UNAIDS data show there were 35 million people living with HIV worldwide in 2013. Geographically, the majority of people living with HIV have been found in 20 countries, predominantly in sub-Saharan Africa but also in larger middle-income countries such as China, Brazil, India, Russia, Thailand and Indonesia.

In the Asia and Pacific region, there were 4.8 million people living with HIV, including 350,000 new HIV infections in the region in 2013.

In Indonesia, where the first HIV/AIDS case was discovered in Bali in l987, the number of people living with HIV was estimated at 640,000 by UNAIDS data in 2013.

Demographically, in every region in the world, HIV/AIDS shows high prevalence among certain groups, including men having sex with men (MSM), people who inject drugs (PWID), sex workers and their clients, transgender people, prisoners, migrants, pregnant women and their babies.

Similarly, in Indonesia, a high incidence of HIV infection among men having sex with men is found in Jakarta (15 to 17 percent) and other big cities. The incidence among intravenous drug users (IDU) is 36.4 percent.

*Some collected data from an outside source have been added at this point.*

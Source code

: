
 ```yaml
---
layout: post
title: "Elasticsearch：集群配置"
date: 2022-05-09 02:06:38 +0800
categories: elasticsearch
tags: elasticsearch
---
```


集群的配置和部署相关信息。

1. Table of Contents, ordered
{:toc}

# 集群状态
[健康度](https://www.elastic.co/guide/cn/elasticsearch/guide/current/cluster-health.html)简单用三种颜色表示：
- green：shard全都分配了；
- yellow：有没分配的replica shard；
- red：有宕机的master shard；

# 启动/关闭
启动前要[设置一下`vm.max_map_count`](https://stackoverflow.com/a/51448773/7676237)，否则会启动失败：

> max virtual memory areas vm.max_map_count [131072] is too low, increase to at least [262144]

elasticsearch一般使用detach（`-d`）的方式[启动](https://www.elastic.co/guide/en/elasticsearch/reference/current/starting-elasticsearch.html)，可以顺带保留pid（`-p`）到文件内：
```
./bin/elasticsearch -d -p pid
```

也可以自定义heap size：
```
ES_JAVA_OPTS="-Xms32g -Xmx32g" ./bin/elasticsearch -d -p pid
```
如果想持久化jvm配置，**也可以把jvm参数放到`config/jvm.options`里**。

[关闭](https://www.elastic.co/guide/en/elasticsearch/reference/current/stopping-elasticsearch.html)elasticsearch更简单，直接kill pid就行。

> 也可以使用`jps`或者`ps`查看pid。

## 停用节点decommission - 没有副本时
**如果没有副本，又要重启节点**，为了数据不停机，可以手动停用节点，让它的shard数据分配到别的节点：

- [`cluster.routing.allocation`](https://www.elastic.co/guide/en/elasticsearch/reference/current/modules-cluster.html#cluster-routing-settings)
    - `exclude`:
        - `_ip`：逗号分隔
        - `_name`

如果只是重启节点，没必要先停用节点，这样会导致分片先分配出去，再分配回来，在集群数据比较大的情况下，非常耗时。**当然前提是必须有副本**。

In Jayawijaya, Papua, HIV rates among female sex workers are as high as 25 percent, and 18 percent for male sex workers. Around 30.8 percent of waria (transgenders) people in Jakarta are HIV positive.

Steve Kraus, UNAIDS Asia and Pacific regional director, told The Jakarta Post: “The newly elected leaders of Indonesia must be briefed on the real situation of HIV/AIDS in Indonesia, its current program and the mounting challenges Indonesia is now facing.”

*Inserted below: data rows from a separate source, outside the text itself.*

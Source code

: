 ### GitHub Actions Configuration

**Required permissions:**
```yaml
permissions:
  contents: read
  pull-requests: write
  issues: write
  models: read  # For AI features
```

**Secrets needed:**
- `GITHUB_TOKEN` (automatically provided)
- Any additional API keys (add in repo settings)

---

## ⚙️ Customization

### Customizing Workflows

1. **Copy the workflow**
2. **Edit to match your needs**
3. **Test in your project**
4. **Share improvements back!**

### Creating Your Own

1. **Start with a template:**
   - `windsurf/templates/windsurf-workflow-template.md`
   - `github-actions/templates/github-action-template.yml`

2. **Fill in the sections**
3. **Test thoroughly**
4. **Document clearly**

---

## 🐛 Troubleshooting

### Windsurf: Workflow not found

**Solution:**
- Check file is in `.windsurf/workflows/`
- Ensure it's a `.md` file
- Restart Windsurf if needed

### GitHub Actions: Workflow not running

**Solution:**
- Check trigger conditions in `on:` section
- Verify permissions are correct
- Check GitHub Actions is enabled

Michel Sidibé, UNAIDS executive director, told the Post that Indonesia had been implementing beneficial and innovative programs in scaling up testing and treatment for people living with HIV in the last two years.

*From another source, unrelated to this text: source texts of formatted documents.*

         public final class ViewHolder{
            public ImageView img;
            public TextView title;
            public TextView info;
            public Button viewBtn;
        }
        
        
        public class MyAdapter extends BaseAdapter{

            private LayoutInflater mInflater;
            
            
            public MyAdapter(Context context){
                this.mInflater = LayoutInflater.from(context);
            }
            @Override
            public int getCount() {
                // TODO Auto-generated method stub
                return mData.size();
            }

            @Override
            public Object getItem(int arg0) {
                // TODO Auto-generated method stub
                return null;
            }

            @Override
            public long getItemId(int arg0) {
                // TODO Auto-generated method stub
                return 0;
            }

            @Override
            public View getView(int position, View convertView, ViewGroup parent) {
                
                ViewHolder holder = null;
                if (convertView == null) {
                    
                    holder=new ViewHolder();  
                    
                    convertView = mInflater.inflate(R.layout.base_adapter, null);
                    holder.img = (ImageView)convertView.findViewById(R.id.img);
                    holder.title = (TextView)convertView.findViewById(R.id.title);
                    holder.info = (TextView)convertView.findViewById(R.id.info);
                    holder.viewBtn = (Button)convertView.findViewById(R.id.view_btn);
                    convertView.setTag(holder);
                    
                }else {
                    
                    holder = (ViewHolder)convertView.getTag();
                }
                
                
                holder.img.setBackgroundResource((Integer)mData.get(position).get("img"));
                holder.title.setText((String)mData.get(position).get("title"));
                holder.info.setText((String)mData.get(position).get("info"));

“The country has optimized all resources — in the fields of policy making, funding, investment and human resources — to give opportunities for people living with HIV to get health access, which has resulted in the identification of new HIV infections,” Sidibé added.

“Indonesia is taking dramatic steps to slow the rate of new infections. More recent initiatives aimed at increasing access to testing and treatment are leading the way,” added Kraus.

Under Health Minister Nafsiah Mboi, Indonesia has been taking progressive and bold action by greatly expanding HIV testing, counseling and treatment services.

Early initiation of antiretroviral treatment (ART) can now be offered to people living with HIV including pregnant women in 10 districts across the country’s 33 provinces. By the end of 2014, the program will be expanded to 72 districts.

Indonesia also plans to become one of several countries in the region to offer universal care by 2014, with HIV treatment included in health coverage.

“Expanding HIV treatment is part of the Indonesian government’s drive to meet the Millennium Development Goals and stamp out AIDS,” Mboi said.

Given Indonesia’s size and diffusion, a central challenge now will be ensuring that the ministry’s directives are implemented at local level.

HIV/AIDS activists are also hopeful that the new government will listen to them and work alongside them.

Vinolia Wakijo, a prominent defender of transgender people and sex workers in Yogyakarta, said that implementing the AIDS response without involving affected groups would be almost impossible.

“Bu Naf [Nafsiah Mboi] is a minister who has an open mind and heart as she has invited [transgender people and sex workers], as well as MSM and people injecting drugs, to be part of the solution,” Vinolia said.

Tono Permana, coordinator of a national network for men who have sex with men and transgender people, applauded the program.

Dede Oetomo, founder of Gaya Nusantara, a leading gay rights advocacy group, said he was hoping that president-elect Joko “Jokowi” Widodo would have an open mind and an innovative program.

“HIV is more than just a public health threat. It encompasses deep social, cultural and religious stigma and discrimination against the affected people. Jokowi seems willing to listen to people’s needs,” Dede said.